I can't remember the active ingredients off hand but I've read that there's good insecticides in both lavender and peppermint.
 

gb123

Well-Known Member
these peat providers gotta get it together, i popped a bunch of seeds and put them in jiffy pellets and lo and behold i see some fungus gnats for frig sakes only place they could have come from
everyone should go back to using granulated rockwool....now that no one cares about throwing it out.. ;)

stuffs the cats ass!!!!!!!!!!! unlike cubes :roll:
 

CannaReview

Well-Known Member
Neem oil, SM-90, raise the humidity, lower the temp... With neem oil you have to mix in soap like Dawn and make sure while spraying you agitate the hell out of the bottle!
SM 90 already has a wetting agent in it, Not sure if its all Yucca based or there are two in it. I'm gonna open up a online nute only store shortly and will be repackaging a name brand wetting agent that is sold to hydro stores at 10X the price vs what the farms get it for. It'll be about $20 for 1L and usage is 5ml per liter.
 

HerbalRelief

Well-Known Member
these peat providers gotta get it together, i popped a bunch of seeds and put them in jiffy pellets and lo and behold i see some fungus gnats for frig sakes only place they could have come from
Just popped a beaner and put it in a "soil-less" mix next to my hydro setup. Come back an hour later and see a friggin fruit fly. Pissed off! Only place it could have come from.
 

bcbreeder

Well-Known Member
you sure its a fruit fly? they resemble fungus gnats, having once had a major outbreak of those buggers you must take preventative action i used to use beneficial nematodes but this time used bti since i just had a few
 

HerbalRelief

Well-Known Member
you sure its a fruit fly? they resemble fungus gnats, having once had a major outbreak of those buggers you must take preventative action i used to use beneficial nematodes but this time used bti since i just had a few
Probably a fungus gnat..typo/brain fart :) ...that last joint was strong. I used DE on the soil before the bean popped out after I saw it. I'm using hydroton in the DWRC system and have low res temps (60's), use HydroSparkle and Grozyme. More worried about the soil being contaminated. What do you recommend?
 

bcbreeder

Well-Known Member
this is the product i used to successfully use and one hundred percent safe

Nemasys® Beneficial Nematodes
Nemasys Steinernema feltiae beneficial nematodes help provide biological control of soil dwelling stages of fungus gnats (Bradysia sp.), as well as soil and foliar stages of western flower thrips (Frankliniella occidentalis).


General Information
Beneficial nematodes are microscopic worms that attack and kill targeted insects, without affecting any other organisms. Within the infected insect, the beneficial nematodes continually reproduce and then spread out for long-term control.

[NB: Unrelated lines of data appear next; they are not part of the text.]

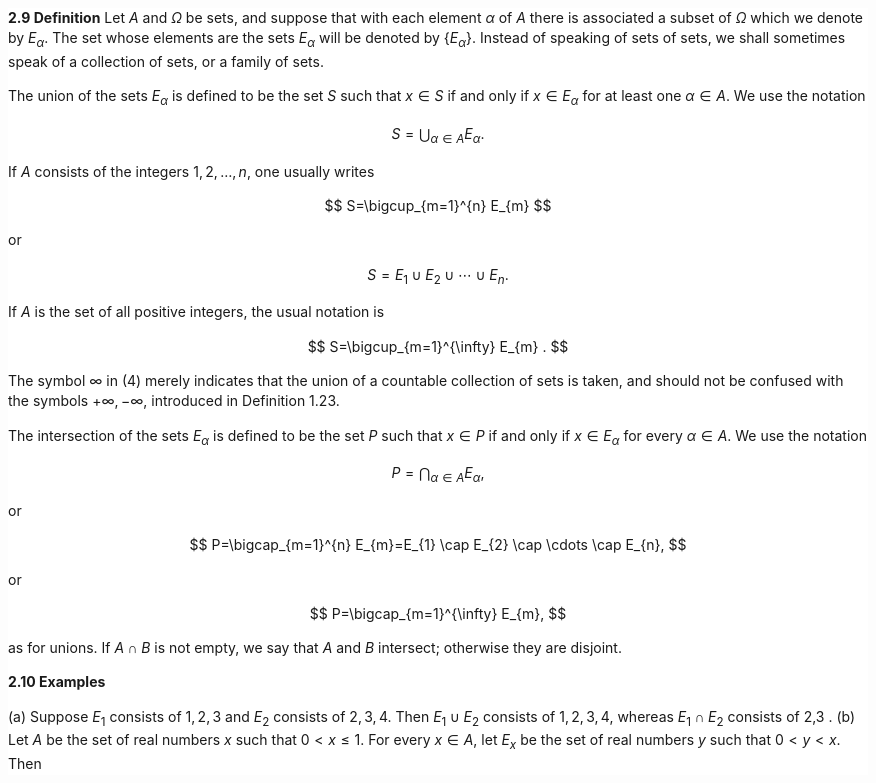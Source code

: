 **2.9 Definition** Let $A$ and $\Omega$ be sets, and suppose that with each element $\alpha$ of $A$ there is associated a subset of $\Omega$ which we denote by $E_{\alpha}$. The set whose elements are the sets $E_{\alpha}$ will be denoted by $\left\{E_{\alpha}\right\}$. Instead of speaking of sets of sets, we shall sometimes speak of a collection of sets, or a family of sets.

The union of the sets $E_{\alpha}$ is defined to be the set $S$ such that $x \in S$ if and only if $x \in E_{\alpha}$ for at least one $\alpha \in A$. We use the notation

$$
S=\bigcup_{\alpha \in A} E_{\alpha} .
$$

If $A$ consists of the integers $1,2, \ldots, n$, one usually writes

$$
S=\bigcup_{m=1}^{n} E_{m}
$$

or

$$
S=E_{1} \cup E_{2} \cup \cdots \cup E_{n} .
$$

If $A$ is the set of all positive integers, the usual notation is

$$
S=\bigcup_{m=1}^{\infty} E_{m} .
$$

The symbol $\infty$ in (4) merely indicates that the union of a countable collection of sets is taken, and should not be confused with the symbols $+\infty,-\infty$, introduced in Definition $1.23 .$

The intersection of the sets $E_{\alpha}$ is defined to be the set $P$ such that $x \in P$ if and only if $x \in E_{\alpha}$ for every $\alpha \in A$. We use the notation

$$
P=\bigcap_{\alpha \in A} E_{\alpha},
$$

or

$$
P=\bigcap_{m=1}^{n} E_{m}=E_{1} \cap E_{2} \cap \cdots \cap E_{n},
$$

or

$$
P=\bigcap_{m=1}^{\infty} E_{m},
$$

as for unions. If $A \cap B$ is not empty, we say that $A$ and $B$ intersect; otherwise they are disjoint.

**$2.10$ Examples**

(a) Suppose $E_{1}$ consists of $1,2,3$ and $E_{2}$ consists of $2,3,4$. Then $E_{1} \cup E_{2}$ consists of $1,2,3,4$, whereas $E_{1} \cap E_{2}$ consists of 2,3 . (b) Let $A$ be the set of real numbers $x$ such that $0<x \leq 1$. For every $x \in A$, let $E_{x}$ be the set of real numbers $y$ such that $0<y<x$. Then
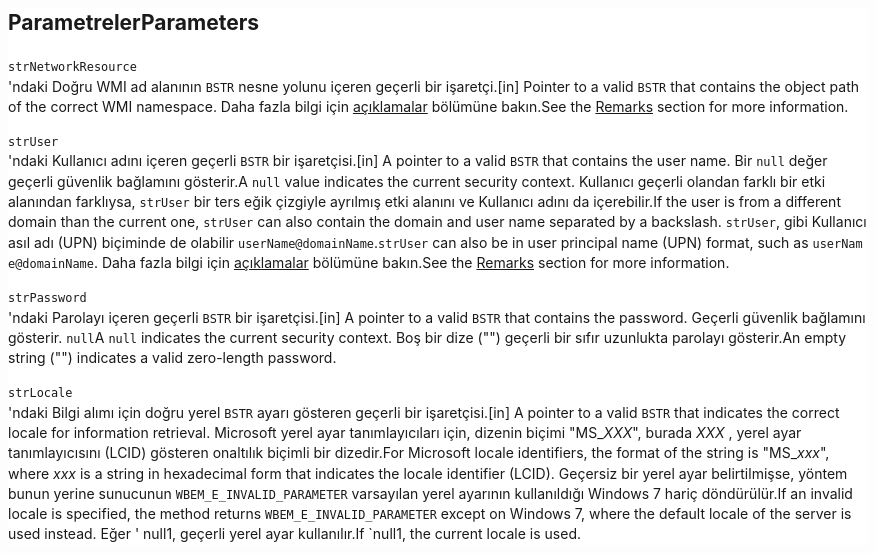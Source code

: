 ## <a name="parameters"></a><span data-ttu-id="63740-106">Parametreler</span><span class="sxs-lookup"><span data-stu-id="63740-106">Parameters</span></span>

`strNetworkResource`\
<span data-ttu-id="63740-107">'ndaki Doğru WMI ad alanının `BSTR` nesne yolunu içeren geçerli bir işaretçi.</span><span class="sxs-lookup"><span data-stu-id="63740-107">[in] Pointer to a valid `BSTR` that contains the object path of the correct WMI namespace.</span></span> <span data-ttu-id="63740-108">Daha fazla bilgi için [açıklamalar](#remarks) bölümüne bakın.</span><span class="sxs-lookup"><span data-stu-id="63740-108">See the [Remarks](#remarks) section for more information.</span></span>

`strUser`\
<span data-ttu-id="63740-109">'ndaki Kullanıcı adını içeren geçerli `BSTR` bir işaretçisi.</span><span class="sxs-lookup"><span data-stu-id="63740-109">[in] A pointer to a valid `BSTR` that contains the user name.</span></span> <span data-ttu-id="63740-110">Bir `null` değer geçerli güvenlik bağlamını gösterir.</span><span class="sxs-lookup"><span data-stu-id="63740-110">A `null` value indicates the current security context.</span></span> <span data-ttu-id="63740-111">Kullanıcı geçerli olandan farklı bir etki alanından farklıysa, `strUser` bir ters eğik çizgiyle ayrılmış etki alanını ve Kullanıcı adını da içerebilir.</span><span class="sxs-lookup"><span data-stu-id="63740-111">If the user is from a different domain than the current one, `strUser` can also contain the domain and user name separated by a backslash.</span></span> <span data-ttu-id="63740-112">`strUser`, gibi Kullanıcı asıl adı (UPN) biçiminde de olabilir `userName@domainName`.</span><span class="sxs-lookup"><span data-stu-id="63740-112">`strUser` can also be in user principal name (UPN) format, such as `userName@domainName`.</span></span> <span data-ttu-id="63740-113">Daha fazla bilgi için [açıklamalar](#remarks) bölümüne bakın.</span><span class="sxs-lookup"><span data-stu-id="63740-113">See the [Remarks](#remarks) section for more information.</span></span>

`strPassword`\
<span data-ttu-id="63740-114">'ndaki Parolayı içeren geçerli `BSTR` bir işaretçisi.</span><span class="sxs-lookup"><span data-stu-id="63740-114">[in] A pointer to a valid `BSTR` that contains the password.</span></span> <span data-ttu-id="63740-115">Geçerli güvenlik bağlamını gösterir. `null`</span><span class="sxs-lookup"><span data-stu-id="63740-115">A `null` indicates the current security context.</span></span> <span data-ttu-id="63740-116">Boş bir dize ("") geçerli bir sıfır uzunlukta parolayı gösterir.</span><span class="sxs-lookup"><span data-stu-id="63740-116">An empty string ("") indicates a valid zero-length password.</span></span>

`strLocale`\
<span data-ttu-id="63740-117">'ndaki Bilgi alımı için doğru yerel `BSTR` ayarı gösteren geçerli bir işaretçisi.</span><span class="sxs-lookup"><span data-stu-id="63740-117">[in] A pointer to a valid `BSTR` that indicates the correct locale for information retrieval.</span></span> <span data-ttu-id="63740-118">Microsoft yerel ayar tanımlayıcıları için, dizenin biçimi "MS\_*XXX*", burada *XXX* , yerel ayar tanımlayıcısını (LCID) gösteren onaltılık biçimli bir dizedir.</span><span class="sxs-lookup"><span data-stu-id="63740-118">For Microsoft locale identifiers, the format of the string is "MS\_*xxx*", where *xxx* is a string in hexadecimal form that indicates the locale identifier (LCID).</span></span> <span data-ttu-id="63740-119">Geçersiz bir yerel ayar belirtilmişse, yöntem bunun yerine sunucunun `WBEM_E_INVALID_PARAMETER` varsayılan yerel ayarının kullanıldığı Windows 7 hariç döndürülür.</span><span class="sxs-lookup"><span data-stu-id="63740-119">If an invalid locale is specified, the method returns `WBEM_E_INVALID_PARAMETER` except on Windows 7, where the default locale of the server is used instead.</span></span> <span data-ttu-id="63740-120">Eğer ' null1, geçerli yerel ayar kullanılır.</span><span class="sxs-lookup"><span data-stu-id="63740-120">If \`null1, the current locale is used.</span></span>
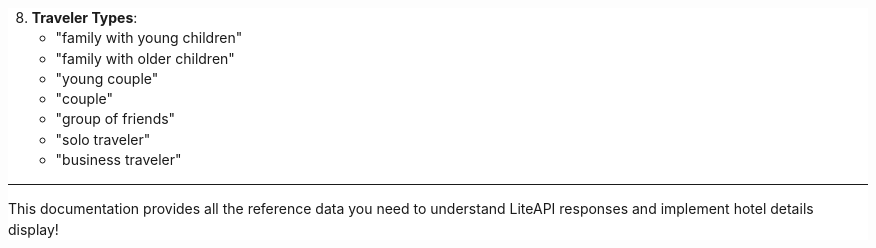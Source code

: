 8. **Traveler Types**:
   - "family with young children"
   - "family with older children"
   - "young couple"
   - "couple"
   - "group of friends"
   - "solo traveler"
   - "business traveler"

---

This documentation provides all the reference data you need to understand LiteAPI responses and implement hotel details display!
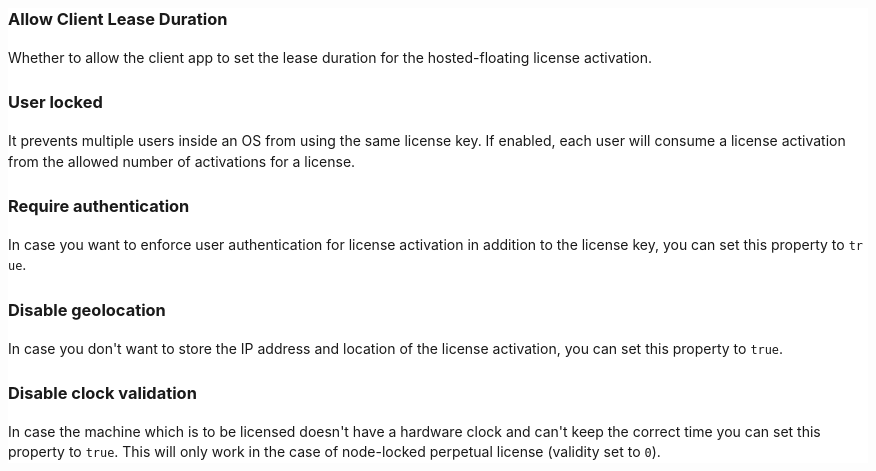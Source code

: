 ### Allow Client Lease Duration

Whether to allow the client app to set the lease duration for the hosted-floating license activation.

### User locked

It prevents multiple users inside an OS from using the same license key. If enabled, each user will consume a license activation from the allowed number of activations for a license.

### Require authentication

In case you want to enforce user authentication for license activation in addition to the license key, you can set this property to `true`.

### Disable geolocation

In case you don't want to store the IP address and location of the license activation, you can set this property to `true`.

### Disable clock validation

In case the machine which is to be licensed doesn't have a hardware clock and can't keep the correct time you can set this property to `true`. This will only work in the case of node-locked perpetual license (validity set to `0`).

See our product tech sheet for suggested application rates under our research library.

Package sizes include trays of 50 million, 150 million and 5 x 250 million nematodes.

To find out more about beneficial nematodes, access additional information, and discuss recommendations with other growers and industry experts, visit our Nematode News blog.
 

HerbalRelief

Well-Known Member
this is the product i used to successfully use and one hundred percent safe

Nemasys® Beneficial Nematodes
Nemasys Steinernema feltiae beneficial nematodes help provide biological control of soil dwelling stages of fungus gnats (Bradysia sp.), as well as soil and foliar stages of western flower thrips (Frankliniella occidentalis).


General Information
Beneficial nematodes are microscopic worms that attack and kill targeted insects, without affecting any other organisms. Within the infected insect, the beneficial nematodes continually reproduce and then spread out for long-term control.

See our product tech sheet for suggested application rates under our research library.

Package sizes include trays of 50 million, 150 million and 5 x 250 million nematodes.

To find out more about beneficial nematodes, access additional information, and discuss recommendations with other growers and industry experts, visit our Nematode News blog.
Got some Neems on the way now. Death to fungus gnats. Once had them fuck up a soil grow and the guy at the store sold me Vectorbak or something. I used it and think I created more gnats by overwatering.